** Data for this exercise follows **

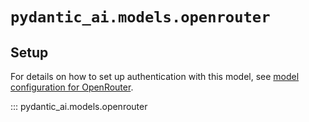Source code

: # `pydantic_ai.models.openrouter`

## Setup

For details on how to set up authentication with this model, see [model configuration for OpenRouter](../models/openrouter.md).

::: pydantic_ai.models.openrouter
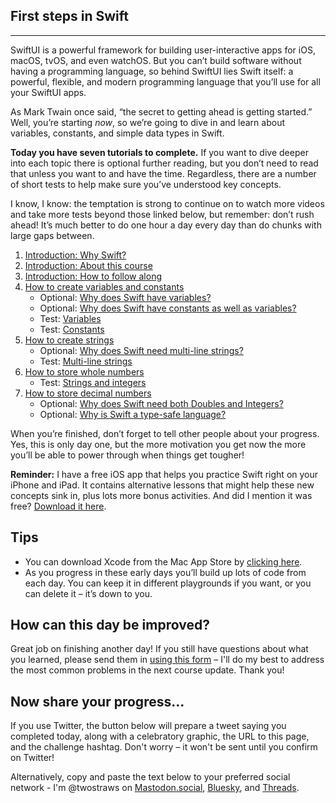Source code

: ## First steps in Swift

---

SwiftUI is a powerful framework for building user-interactive apps for iOS, macOS, tvOS, and even watchOS. But you can’t build software without having a programming language, so behind SwiftUI lies Swift itself: a powerful, flexible, and modern programming language that you’ll use for all your SwiftUI apps.

As Mark Twain once said, “the secret to getting ahead is getting started.” Well, you’re starting _now_, so we’re going to dive in and learn about variables, constants, and simple data types in Swift.

**Today you have seven tutorials to complete.** If you want to dive deeper into each topic there is optional further reading, but you don’t need to read that unless you want to and have the time. Regardless, there are a number of short tests to help make sure you’ve understood key concepts.

I know, I know: the temptation is strong to continue on to watch more videos and take more tests beyond those linked below, but remember: don’t rush ahead! It’s much better to do one hour a day every day than do chunks with large gaps between.

1. [Introduction: Why Swift?](https://www.hackingwithswift.com/quick-start/beginners/why-swift)
2. [Introduction: About this course](https://www.hackingwithswift.com/quick-start/beginners/about-this-course)
3. [Introduction: How to follow along](https://www.hackingwithswift.com/quick-start/beginners/how-to-follow-along)
4. [How to create variables and constants](https://www.hackingwithswift.com/quick-start/beginners/how-to-create-variables-and-constants)
    - Optional: [Why does Swift have variables?](https://www.hackingwithswift.com/quick-start/understanding-swift/why-does-swift-have-variables)
    - Optional: [Why does Swift have constants as well as variables?](https://www.hackingwithswift.com/quick-start/understanding-swift/why-does-swift-have-constants-as-well-as-variables)
    - Test: [Variables](https://www.hackingwithswift.com/review/variables)
    - Test: [Constants](https://www.hackingwithswift.com/review/constants)
5. [How to create strings](https://www.hackingwithswift.com/quick-start/beginners/how-to-create-strings)
    - Optional: [Why does Swift need multi-line strings?](https://www.hackingwithswift.com/quick-start/understanding-swift/why-does-swift-need-multi-line-strings)
    - Test: [Multi-line strings](https://www.hackingwithswift.com/review/multi-line-strings)
6. [How to store whole numbers](https://www.hackingwithswift.com/quick-start/beginners/how-to-store-whole-numbers)
    - Test: [Strings and integers](https://www.hackingwithswift.com/review/strings-and-integers)
7. [How to store decimal numbers](https://www.hackingwithswift.com/quick-start/beginners/how-to-store-decimal-numbers)
    - Optional: [Why does Swift need both Doubles and Integers?](https://www.hackingwithswift.com/quick-start/understanding-swift/why-does-swift-need-both-doubles-and-integers)
    - Optional: [Why is Swift a type-safe language?](https://www.hackingwithswift.com/quick-start/understanding-swift/why-is-swift-a-type-safe-language)

When you’re finished, don’t forget to tell other people about your progress. Yes, this is only day one, but the more motivation you get now the more you’ll be able to power through when things get tougher!

**Reminder:** I have a free iOS app that helps you practice Swift right on your iPhone and iPad. It contains alternative lessons that might help these new concepts sink in, plus lots more bonus activities. And did I mention it was free? [Download it here](https://itunes.apple.com/app/id1440611372).

## Tips

- You can download Xcode from the Mac App Store by [clicking here](https://apps.apple.com/gb/app/xcode/id497799835?mt=12).
- As you progress in these early days you’ll build up lots of code from each day. You can keep it in different playgrounds if you want, or you can delete it – it’s down to you.

## How can this day be improved?

Great job on finishing another day! If you still have questions about what you learned, please send them in [using this form](https://forms.gle/46JyxuEKtsPpGCs47) – I'll do my best to address the most common problems in the next course update. Thank you!

## Now share your progress…

If you use Twitter, the button below will prepare a tweet saying you completed today, along with a celebratory graphic, the URL to this page, and the challenge hashtag. Don't worry – it won't be sent until you confirm on Twitter!

Alternatively, copy and paste the text below to your preferred social network - I'm @twostraws on [Mastodon.social](http://mastodon.social/@twostraws), [Bluesky](https://bsky.app/profile/twostraws.bsky.social), and [Threads](https://www.threads.net/@twostraws).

** End of Data for this exercise **

Aim of the exercise :: A faithful copy of all the records is required, with the pictures left out.

Task response ::
Source code

: # `pydantic_ai.models.openrouter`

## Setup

For details on how to set up authentication with this model, see [model configuration for OpenRouter](../models/openrouter.md).

::: pydantic_ai.models.openrouter
Source code

: ## First steps in Swift

---

SwiftUI is a powerful framework for building user-interactive apps for iOS, macOS, tvOS, and even watchOS. But you can’t build software without having a programming language, so behind SwiftUI lies Swift itself: a powerful, flexible, and modern programming language that you’ll use for all your SwiftUI apps.

As Mark Twain once said, “the secret to getting ahead is getting started.” Well, you’re starting _now_, so we’re going to dive in and learn about variables, constants, and simple data types in Swift.

**Today you have seven tutorials to complete.** If you want to dive deeper into each topic there is optional further reading, but you don’t need to read that unless you want to and have the time. Regardless, there are a number of short tests to help make sure you’ve understood key concepts.

I know, I know: the temptation is strong to continue on to watch more videos and take more tests beyond those linked below, but remember: don’t rush ahead! It’s much better to do one hour a day every day than do chunks with large gaps between.

1. [Introduction: Why Swift?](https://www.hackingwithswift.com/quick-start/beginners/why-swift)
2. [Introduction: About this course](https://www.hackingwithswift.com/quick-start/beginners/about-this-course)
3. [Introduction: How to follow along](https://www.hackingwithswift.com/quick-start/beginners/how-to-follow-along)
4. [How to create variables and constants](https://www.hackingwithswift.com/quick-start/beginners/how-to-create-variables-and-constants)
    - Optional: [Why does Swift have variables?](https://www.hackingwithswift.com/quick-start/understanding-swift/why-does-swift-have-variables)
    - Optional: [Why does Swift have constants as well as variables?](https://www.hackingwithswift.com/quick-start/understanding-swift/why-does-swift-have-constants-as-well-as-variables)
    - Test: [Variables](https://www.hackingwithswift.com/review/variables)
    - Test: [Constants](https://www.hackingwithswift.com/review/constants)
5. [How to create strings](https://www.hackingwithswift.com/quick-start/beginners/how-to-create-strings)
    - Optional: [Why does Swift need multi-line strings?](https://www.hackingwithswift.com/quick-start/understanding-swift/why-does-swift-need-multi-line-strings)
    - Test: [Multi-line strings](https://www.hackingwithswift.com/review/multi-line-strings)
6. [How to store whole numbers](https://www.hackingwithswift.com/quick-start/beginners/how-to-store-whole-numbers)
    - Test: [Strings and integers](https://www.hackingwithswift.com/review/strings-and-integers)
7. [How to store decimal numbers](https://www.hackingwithswift.com/quick-start/beginners/how-to-store-decimal-numbers)
    - Optional: [Why does Swift need both Doubles and Integers?](https://www.hackingwithswift.com/quick-start/understanding-swift/why-does-swift-need-both-doubles-and-integers)
    - Optional: [Why is Swift a type-safe language?](https://www.hackingwithswift.com/quick-start/understanding-swift/why-is-swift-a-type-safe-language)

When you’re finished, don’t forget to tell other people about your progress. Yes, this is only day one, but the more motivation you get now the more you’ll be able to power through when things get tougher!

**Reminder:** I have a free iOS app that helps you practice Swift right on your iPhone and iPad. It contains alternative lessons that might help these new concepts sink in, plus lots more bonus activities. And did I mention it was free? [Download it here](https://itunes.apple.com/app/id1440611372).

## Tips

- You can download Xcode from the Mac App Store by [clicking here](https://apps.apple.com/gb/app/xcode/id497799835?mt=12).
- As you progress in these early days you’ll build up lots of code from each day. You can keep it in different playgrounds if you want, or you can delete it – it’s down to you.

## How can this day be improved?

Great job on finishing another day! If you still have questions about what you learned, please send them in [using this form](https://forms.gle/46JyxuEKtsPpGCs47) – I'll do my best to address the most common problems in the next course update. Thank you!

## Now share your progress…

If you use Twitter, the button below will prepare a tweet saying you completed today, along with a celebratory graphic, the URL to this page, and the challenge hashtag. Don't worry – it won't be sent until you confirm on Twitter!

Alternatively, copy and paste the text below to your preferred social network - I'm @twostraws on [Mastodon.social](http://mastodon.social/@twostraws), [Bluesky](https://bsky.app/profile/twostraws.bsky.social), and [Threads](https://www.threads.net/@twostraws).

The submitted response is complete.